Coontz is at the top of her writing game here. She’s no chatty pop-prof; this is a thorough examination of the history of marriage. But she moves at a brisk pace and keeps the reader, regardless of her familiarity with the subject, marching forward on a well-lit path from the first pages:
“… We have to recognize that for most of history, marriage was not primarily about the individual needs and desires of a man and woman and the children they produced. Marriage had as much to do with getting good in-laws and increasing one’s family labor force as it did with finding a lifetime companion and raising a beloved child.”
Coontz moves through the transformation of marriage from the days of “foraging bands” of agricultural societies through the ancient kingdoms, in which marital ties formed powerful kin-based machines. She uses Cleopatra’s tangled adventures to drive home the point that marriage was a means to securing property, power and political change.

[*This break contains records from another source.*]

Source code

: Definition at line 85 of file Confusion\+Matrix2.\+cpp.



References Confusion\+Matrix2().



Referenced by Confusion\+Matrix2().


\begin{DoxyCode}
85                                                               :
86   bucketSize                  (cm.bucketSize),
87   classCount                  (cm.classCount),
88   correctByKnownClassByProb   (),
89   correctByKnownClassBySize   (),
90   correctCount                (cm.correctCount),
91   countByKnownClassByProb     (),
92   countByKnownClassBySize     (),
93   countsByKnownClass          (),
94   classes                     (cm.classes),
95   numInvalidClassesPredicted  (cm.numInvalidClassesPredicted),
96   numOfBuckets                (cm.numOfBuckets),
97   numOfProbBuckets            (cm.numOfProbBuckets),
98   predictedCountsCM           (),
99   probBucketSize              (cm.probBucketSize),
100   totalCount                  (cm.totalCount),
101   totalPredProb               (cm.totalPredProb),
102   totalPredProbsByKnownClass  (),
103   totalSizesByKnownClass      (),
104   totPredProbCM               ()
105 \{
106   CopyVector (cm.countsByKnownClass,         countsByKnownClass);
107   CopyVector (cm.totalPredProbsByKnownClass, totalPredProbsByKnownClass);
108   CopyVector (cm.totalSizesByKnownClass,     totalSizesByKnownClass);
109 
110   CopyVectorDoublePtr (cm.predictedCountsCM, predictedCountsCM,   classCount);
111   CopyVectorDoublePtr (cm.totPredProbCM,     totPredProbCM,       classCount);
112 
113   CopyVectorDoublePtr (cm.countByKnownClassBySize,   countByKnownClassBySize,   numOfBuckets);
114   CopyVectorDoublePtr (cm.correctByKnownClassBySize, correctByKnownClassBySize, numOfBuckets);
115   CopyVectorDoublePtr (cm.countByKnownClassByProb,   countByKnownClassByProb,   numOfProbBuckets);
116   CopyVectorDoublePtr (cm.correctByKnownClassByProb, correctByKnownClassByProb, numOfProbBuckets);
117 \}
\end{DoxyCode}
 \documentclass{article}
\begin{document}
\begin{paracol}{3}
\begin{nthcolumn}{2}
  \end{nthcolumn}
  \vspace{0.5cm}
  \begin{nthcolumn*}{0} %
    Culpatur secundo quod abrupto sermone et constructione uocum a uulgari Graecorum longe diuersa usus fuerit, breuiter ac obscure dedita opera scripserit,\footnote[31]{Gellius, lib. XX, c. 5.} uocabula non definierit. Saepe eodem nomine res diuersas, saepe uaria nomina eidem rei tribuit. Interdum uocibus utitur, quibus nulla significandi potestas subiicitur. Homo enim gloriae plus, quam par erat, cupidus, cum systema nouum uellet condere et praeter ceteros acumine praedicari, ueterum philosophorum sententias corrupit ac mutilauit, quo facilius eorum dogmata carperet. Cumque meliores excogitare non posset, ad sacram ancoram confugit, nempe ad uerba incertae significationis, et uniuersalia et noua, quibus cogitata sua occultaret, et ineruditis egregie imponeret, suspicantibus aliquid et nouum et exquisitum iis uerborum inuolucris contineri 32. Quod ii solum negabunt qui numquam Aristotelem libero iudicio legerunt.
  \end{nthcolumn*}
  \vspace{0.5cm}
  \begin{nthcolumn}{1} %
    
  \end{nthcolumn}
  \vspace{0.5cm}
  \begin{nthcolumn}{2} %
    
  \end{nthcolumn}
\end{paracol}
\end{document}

The most readable historians are those who revel in the fluid nature of their subject and distill an enormous amount of information into descriptions both portable and intriguing. Pondering the impact of the Catholic Church on Western European marriage, Coontz does just that:
“One distinctive feature of the Western European marriage was that as early as the twelfth century, polygamy was prohibited. Many men kept mistresses, and wives were expected to ignore such behavior. But mistresses had no legal rights or social standing. By the fifteenth century the children of mistresses had lost the inheritance rights they had had in the early medieval period. A man’s heir had to be born in marriage. For a long time the Church even prohibited adoption.”

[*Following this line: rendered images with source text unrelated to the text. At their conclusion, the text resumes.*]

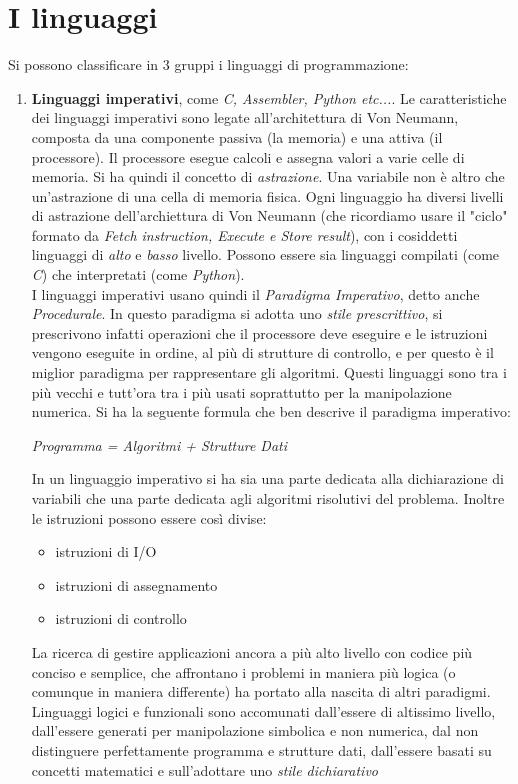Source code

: \documentclass[a4paper,12pt, oneside]{book}
\begin{document}
\chapter{I linguaggi}
Si possono classificare in 3 gruppi i linguaggi di programmazione:
\begin{enumerate}
\item \textbf{Linguaggi imperativi}, come \textit{C, Assembler, Python etc...}. Le caratteristiche dei linguaggi imperativi sono legate all'architettura di Von Neumann, composta da una componente passiva (la memoria) e una attiva (il processore). Il processore esegue calcoli e assegna valori a varie celle di memoria. Si ha quindi il concetto di \textit{astrazione}. Una variabile non è altro che un'astrazione di una cella di memoria fisica. Ogni linguaggio ha diversi livelli di astrazione dell'archiettura di Von Neumann (che ricordiamo usare il "ciclo" formato da \textit{Fetch instruction, Execute e Store result}), con i cosiddetti linguaggi di \textit{alto} e \textit{basso} livello. Possono essere sia linguaggi compilati (come \textit{C}) che interpretati (come \textit{Python}).\\
I linguaggi imperativi usano quindi il \textit{Paradigma Imperativo}, detto anche \textit{Procedurale}. In questo paradigma si adotta uno \textit{stile prescrittivo}, si prescrivono infatti operazioni che il processore deve eseguire e le istruzioni vengono eseguite in ordine, al più di strutture di controllo, e per questo è il miglior paradigma per rappresentare gli algoritmi. Questi linguaggi sono tra i più vecchi e tutt'ora tra i più usati soprattutto per la manipolazione numerica. Si ha la seguente formula che ben descrive il paradigma imperativo:
\begin{center}
\textit{Programma = Algoritmi + Strutture Dati}
\end{center}
In un linguaggio imperativo si ha sia una parte dedicata alla dichiarazione di variabili che una parte dedicata agli algoritmi risolutivi del problema. Inoltre le istruzioni possono essere così divise:
\begin{itemize}
\item istruzioni di I/O
\item istruzioni di assegnamento
\item istruzioni di controllo
\end{itemize}
La ricerca di gestire applicazioni ancora a più alto livello con codice più conciso e semplice, che affrontano i problemi in maniera più logica (o comunque in maniera differente) ha portato alla nascita di altri paradigmi. Linguaggi logici e funzionali sono accomunati dall'essere di altissimo livello, dall'essere generati per manipolazione simbolica e non numerica, dal non distinguere perfettamente programma e strutture dati, dall'essere basati su concetti matematici e sull'adottare uno \textit{stile dichiarativo}

\end{enumerate}
\end{document}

Moving to the modern era, she chronicles its very rapid changes, including the emerging notion of marriage-for-love. The contemporary institution she describes now begins to be a union we recognize, for better and worse, its nature shaped by longer lifespans, legal birth control, better education, wider career choices and changes in spousal roles.
“No sooner had family experts concluded that the perfect balance had been reached between the personal freedoms promised by the love match and the constraints required for social stability, than people began to behave in ways that fulfilled conservatives’ direst predictions,” Coontz writes of the 1960s. “Divorce rates soared. Premarital sex became the norm. And the division of labor between husband as breadwinner and wife as homemaker, which sociologists in the 1950s had believed was vital for industrial society, fell apart.”

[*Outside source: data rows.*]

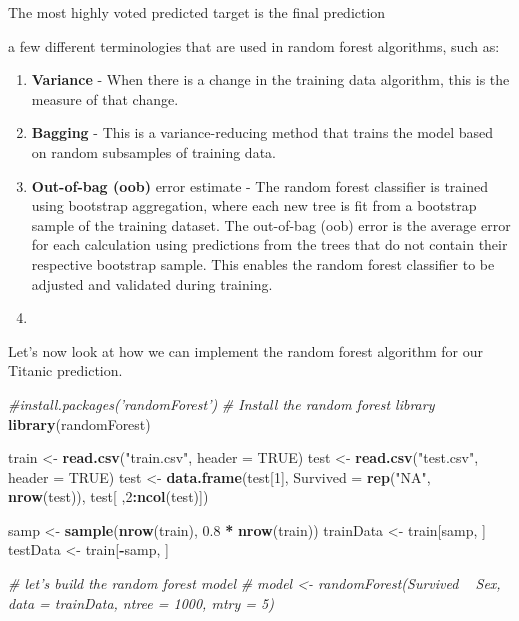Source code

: \documentclass[
]{book}
\newenvironment{Shaded}{\begin{snugshade}}{\end{snugshade}}
\newcommand{\CommentTok}[1]{\textcolor[rgb]{0.56,0.35,0.01}{\textit{#1}}}
\newcommand{\DataTypeTok}[1]{\textcolor[rgb]{0.13,0.29,0.53}{#1}}
\newcommand{\DecValTok}[1]{\textcolor[rgb]{0.00,0.00,0.81}{#1}}
\newcommand{\FloatTok}[1]{\textcolor[rgb]{0.00,0.00,0.81}{#1}}
\newcommand{\KeywordTok}[1]{\textcolor[rgb]{0.13,0.29,0.53}{\textbf{#1}}}
\newcommand{\NormalTok}[1]{#1}
\newcommand{\OperatorTok}[1]{\textcolor[rgb]{0.81,0.36,0.00}{\textbf{#1}}}
\newcommand{\OtherTok}[1]{\textcolor[rgb]{0.56,0.35,0.01}{#1}}
\newcommand{\StringTok}[1]{\textcolor[rgb]{0.31,0.60,0.02}{#1}}
\begin{document}
The most highly voted predicted target is the final prediction

a few different terminologies that are used in random forest algorithms, such as:

\begin{enumerate}
\def\labelenumi{\arabic{enumi}.}
\item
  \textbf{Variance} - When there is a change in the training data algorithm, this is the measure of that change.
\item
  \textbf{Bagging} - This is a variance-reducing method that trains the model based on random subsamples of training data.
\item
  \textbf{Out-of-bag (oob)} error estimate - The random forest classifier is trained using bootstrap aggregation, where each new tree is fit from a bootstrap sample of the training dataset. The out-of-bag (oob) error is the average error for each calculation using predictions from the trees that do not contain their respective bootstrap sample. This enables the random forest classifier to be adjusted and validated during training.
\item
\end{enumerate}

Let's now look at how we can implement the random forest algorithm for our Titanic prediction.

\begin{Shaded}
\begin{Highlighting}[]
\CommentTok{#install.packages('randomForest')}
\CommentTok{# Install the random forest library}
\KeywordTok{library}\NormalTok{(randomForest) }

\NormalTok{train <-}\StringTok{ }\KeywordTok{read.csv}\NormalTok{(}\StringTok{"train.csv"}\NormalTok{, }\DataTypeTok{header =} \OtherTok{TRUE}\NormalTok{)}
\NormalTok{test <-}\StringTok{ }\KeywordTok{read.csv}\NormalTok{(}\StringTok{"test.csv"}\NormalTok{, }\DataTypeTok{header =} \OtherTok{TRUE}\NormalTok{)}
\NormalTok{test <-}\StringTok{ }\KeywordTok{data.frame}\NormalTok{(test[}\DecValTok{1}\NormalTok{], }\DataTypeTok{Survived =} \KeywordTok{rep}\NormalTok{(}\StringTok{"NA"}\NormalTok{, }\KeywordTok{nrow}\NormalTok{(test)), test[ ,}\DecValTok{2}\OperatorTok{:}\KeywordTok{ncol}\NormalTok{(test)])}

\NormalTok{samp <-}\StringTok{ }\KeywordTok{sample}\NormalTok{(}\KeywordTok{nrow}\NormalTok{(train), }\FloatTok{0.8} \OperatorTok{*}\StringTok{ }\KeywordTok{nrow}\NormalTok{(train))}
\NormalTok{trainData <-}\StringTok{ }\NormalTok{train[samp, ]}
\NormalTok{testData <-}\StringTok{ }\NormalTok{train[}\OperatorTok{-}\NormalTok{samp, ]}


\CommentTok{# let’s build the random forest model}
\CommentTok{# model <- randomForest(Survived ~ Sex, data = trainData, ntree = 1000, mtry = 5)}
\end{Highlighting}
\end{Shaded}
\end{document}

Yet she goes on to dismiss easy fatalism: “… Marriage is not doomed. In most countries, heterosexual marriage still has a privileged legal status. … And for most Americans, marriage is the highest expression of commitment they can imagine.”
Readers will approach this book for any number of reasons — interest in our evolving roles as wives and husbands, personal doubts or questions about the institution of marriage and its future. This is a work, too, that many will take up with the idea of mining it for help in their own writings on the subject, or in their work as counselors, teachers or activists in marital-rights causes.
Whatever the initial agenda, Coontz offers a measured and well-supported view of that most protean state we call marriage. “Over the past century, marriage has steadily become more fair, more fulfilling, and more effective in fostering the well-being of both adults and children than ever before in history,” she writes near the end of her book. “It has also become more optional and more fragile. The historical record suggests that these two seemingly contradictory changes are inextricably intertwined.”
Kimberly Marlowe Hartnett is a writer living in Portland.